I'm not sure what else to do now. I've also included config.php into the function script file at the start, but that also does not help.

Any help appreciated.

Rob

Posted: Tue Aug 23, 2005 10:37 pm
by robster
actually, it turns out, sticking the include "config.php"; line INTO the actual function did the trick, it now sees the name of the database. The function is still not working, but I'll work through it a bit more to see what that is before asking any more questions.
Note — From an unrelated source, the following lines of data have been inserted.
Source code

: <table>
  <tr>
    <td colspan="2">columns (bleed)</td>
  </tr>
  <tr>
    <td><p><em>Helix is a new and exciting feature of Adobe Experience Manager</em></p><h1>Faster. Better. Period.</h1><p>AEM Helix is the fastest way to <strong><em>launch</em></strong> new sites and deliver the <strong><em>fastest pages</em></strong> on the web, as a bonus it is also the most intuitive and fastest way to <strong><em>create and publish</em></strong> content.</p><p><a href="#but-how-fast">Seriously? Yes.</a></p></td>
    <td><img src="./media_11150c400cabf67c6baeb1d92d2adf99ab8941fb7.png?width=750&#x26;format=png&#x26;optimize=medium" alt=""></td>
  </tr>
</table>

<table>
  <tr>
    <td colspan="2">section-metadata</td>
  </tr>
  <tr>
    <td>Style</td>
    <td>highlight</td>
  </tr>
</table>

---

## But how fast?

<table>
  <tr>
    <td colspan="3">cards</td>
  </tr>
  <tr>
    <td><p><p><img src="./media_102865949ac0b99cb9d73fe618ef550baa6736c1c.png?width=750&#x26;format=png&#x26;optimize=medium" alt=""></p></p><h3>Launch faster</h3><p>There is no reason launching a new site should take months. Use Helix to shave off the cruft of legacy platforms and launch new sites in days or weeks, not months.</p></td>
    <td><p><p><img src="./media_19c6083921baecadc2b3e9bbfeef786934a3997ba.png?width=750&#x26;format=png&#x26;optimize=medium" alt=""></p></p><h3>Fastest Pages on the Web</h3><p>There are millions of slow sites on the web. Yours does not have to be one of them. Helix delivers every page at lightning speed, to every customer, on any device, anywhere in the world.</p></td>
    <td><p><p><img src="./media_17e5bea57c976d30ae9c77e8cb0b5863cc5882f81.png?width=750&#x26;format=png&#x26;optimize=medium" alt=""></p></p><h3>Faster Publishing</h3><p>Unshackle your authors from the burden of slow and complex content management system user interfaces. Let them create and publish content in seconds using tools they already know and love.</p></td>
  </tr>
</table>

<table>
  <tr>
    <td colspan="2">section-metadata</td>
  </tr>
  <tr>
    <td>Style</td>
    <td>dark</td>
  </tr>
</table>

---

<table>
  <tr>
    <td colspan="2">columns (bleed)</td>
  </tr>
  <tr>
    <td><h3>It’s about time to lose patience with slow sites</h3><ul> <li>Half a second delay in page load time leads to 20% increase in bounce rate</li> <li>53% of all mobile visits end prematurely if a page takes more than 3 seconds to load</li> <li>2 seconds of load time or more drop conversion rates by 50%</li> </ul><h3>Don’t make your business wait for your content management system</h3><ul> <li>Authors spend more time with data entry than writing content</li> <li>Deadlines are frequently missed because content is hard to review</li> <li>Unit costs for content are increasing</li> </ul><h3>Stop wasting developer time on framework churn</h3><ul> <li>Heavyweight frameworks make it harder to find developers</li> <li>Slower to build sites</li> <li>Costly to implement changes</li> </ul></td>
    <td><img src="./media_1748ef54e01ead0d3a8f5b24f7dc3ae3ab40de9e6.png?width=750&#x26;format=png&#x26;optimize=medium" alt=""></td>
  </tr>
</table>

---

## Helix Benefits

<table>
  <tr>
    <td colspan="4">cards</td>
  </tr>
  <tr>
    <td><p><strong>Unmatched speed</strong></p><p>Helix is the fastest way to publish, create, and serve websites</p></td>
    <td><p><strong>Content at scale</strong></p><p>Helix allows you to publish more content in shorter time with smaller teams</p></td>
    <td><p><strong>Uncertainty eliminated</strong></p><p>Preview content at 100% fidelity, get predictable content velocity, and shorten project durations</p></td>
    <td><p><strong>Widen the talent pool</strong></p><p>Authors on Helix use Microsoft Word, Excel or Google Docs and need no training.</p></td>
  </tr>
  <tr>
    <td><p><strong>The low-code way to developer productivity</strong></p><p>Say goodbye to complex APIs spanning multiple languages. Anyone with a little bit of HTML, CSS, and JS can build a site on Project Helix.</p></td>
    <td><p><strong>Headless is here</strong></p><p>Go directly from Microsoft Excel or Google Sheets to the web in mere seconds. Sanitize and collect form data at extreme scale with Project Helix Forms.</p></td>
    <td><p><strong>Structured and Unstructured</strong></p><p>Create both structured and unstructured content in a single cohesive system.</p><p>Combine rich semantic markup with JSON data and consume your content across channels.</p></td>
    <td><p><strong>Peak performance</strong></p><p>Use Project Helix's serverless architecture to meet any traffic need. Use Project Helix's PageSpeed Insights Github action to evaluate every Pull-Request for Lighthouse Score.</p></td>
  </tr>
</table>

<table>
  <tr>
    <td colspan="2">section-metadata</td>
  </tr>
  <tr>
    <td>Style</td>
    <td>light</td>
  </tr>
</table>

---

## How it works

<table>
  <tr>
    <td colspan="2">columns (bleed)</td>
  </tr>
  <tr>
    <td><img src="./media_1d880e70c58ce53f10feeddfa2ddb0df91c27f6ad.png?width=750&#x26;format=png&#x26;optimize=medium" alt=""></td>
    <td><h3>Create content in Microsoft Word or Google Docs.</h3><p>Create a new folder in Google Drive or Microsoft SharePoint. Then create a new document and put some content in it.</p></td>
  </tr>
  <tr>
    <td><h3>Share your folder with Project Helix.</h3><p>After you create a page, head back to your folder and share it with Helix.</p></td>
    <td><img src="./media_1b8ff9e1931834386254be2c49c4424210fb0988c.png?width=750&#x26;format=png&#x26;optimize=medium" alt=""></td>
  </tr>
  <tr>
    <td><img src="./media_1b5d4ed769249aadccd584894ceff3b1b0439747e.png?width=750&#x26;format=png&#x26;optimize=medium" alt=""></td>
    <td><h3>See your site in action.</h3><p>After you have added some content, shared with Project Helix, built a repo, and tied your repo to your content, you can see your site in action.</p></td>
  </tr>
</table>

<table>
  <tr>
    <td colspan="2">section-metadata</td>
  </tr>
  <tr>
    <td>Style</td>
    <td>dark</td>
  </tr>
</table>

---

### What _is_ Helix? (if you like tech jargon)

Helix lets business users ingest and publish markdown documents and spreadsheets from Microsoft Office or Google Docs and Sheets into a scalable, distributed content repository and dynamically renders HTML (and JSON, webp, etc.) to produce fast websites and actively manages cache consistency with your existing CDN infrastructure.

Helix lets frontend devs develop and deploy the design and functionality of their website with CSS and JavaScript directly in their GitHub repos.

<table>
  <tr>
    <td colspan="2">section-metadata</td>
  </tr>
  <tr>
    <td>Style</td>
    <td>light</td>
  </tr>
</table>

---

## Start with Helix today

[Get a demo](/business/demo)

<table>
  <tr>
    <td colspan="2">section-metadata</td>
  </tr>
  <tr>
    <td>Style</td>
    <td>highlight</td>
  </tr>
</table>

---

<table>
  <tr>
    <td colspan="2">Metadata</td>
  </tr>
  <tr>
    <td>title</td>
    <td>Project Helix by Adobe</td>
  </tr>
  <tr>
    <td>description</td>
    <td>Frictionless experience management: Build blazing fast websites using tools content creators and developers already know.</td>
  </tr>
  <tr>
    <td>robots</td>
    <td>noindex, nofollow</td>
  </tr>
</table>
Posted: Tue Aug 23, 2005 10:57 pm
by robster
Nope, still REALLY stuck.

This is what I have now, considering that $dbname can now be seen by the function and the call to the database works (it works outside of the function so I presume it works inside it):

Code: Select all

function findtown( $city_closest )
	{
		include "config.php";
		
   		mysql_select_db($dbname);
		$sql = "SELECT * FROM towns WHERE id = $city_closest";
		$content = mysql_query($sql);
		$Xcontent = mysql_fetch_array($content);	
	
			$town_id = $Xcontent["id"];
			$town_name = $Xcontent["town"];
			$town_state = $Xcontent["state"];
			$town_popularity = $Xcontent["popularity"];
			
			global $town_name;
			
			return ($town_name);  //turn this into an array of all the results
	}
I am trying to call the function like so:

Code: Select all

$town = findtown($city_closest);

Posted: Tue Aug 23, 2005 11:17 pm
by andre_c
try this:

Code: Select all

<?
include "config.php";

function findtown( $city_closest )
{
  global $dbname;
  mysql_select_db($dbname);
  $sql = "SELECT * FROM towns WHERE id = '$city_closest'";  
  $content = mysql_query($sql);
  $Xcontent = mysql_fetch_array($content);	
	
  $town = array();
  $town['id'] = $Xcontent["id"];
  $town['name'] = $Xcontent["town"];
  $town['state'] = $Xcontent["state"];
  $town['popularity'] = $Xcontent["popularity"];
  return ($town);
}

$town_array = findtown($city_closest);
?>

Posted: Tue Aug 23, 2005 11:41 pm
by robster
That worked an absolute TREAT!

It all makes so much sense now also. Thank you so much, I'm off now to re-write all that mysql gaff that's messing up my scripts into nice neat functions.

Production speed, here I come!

Thanks again everyone :)


Rob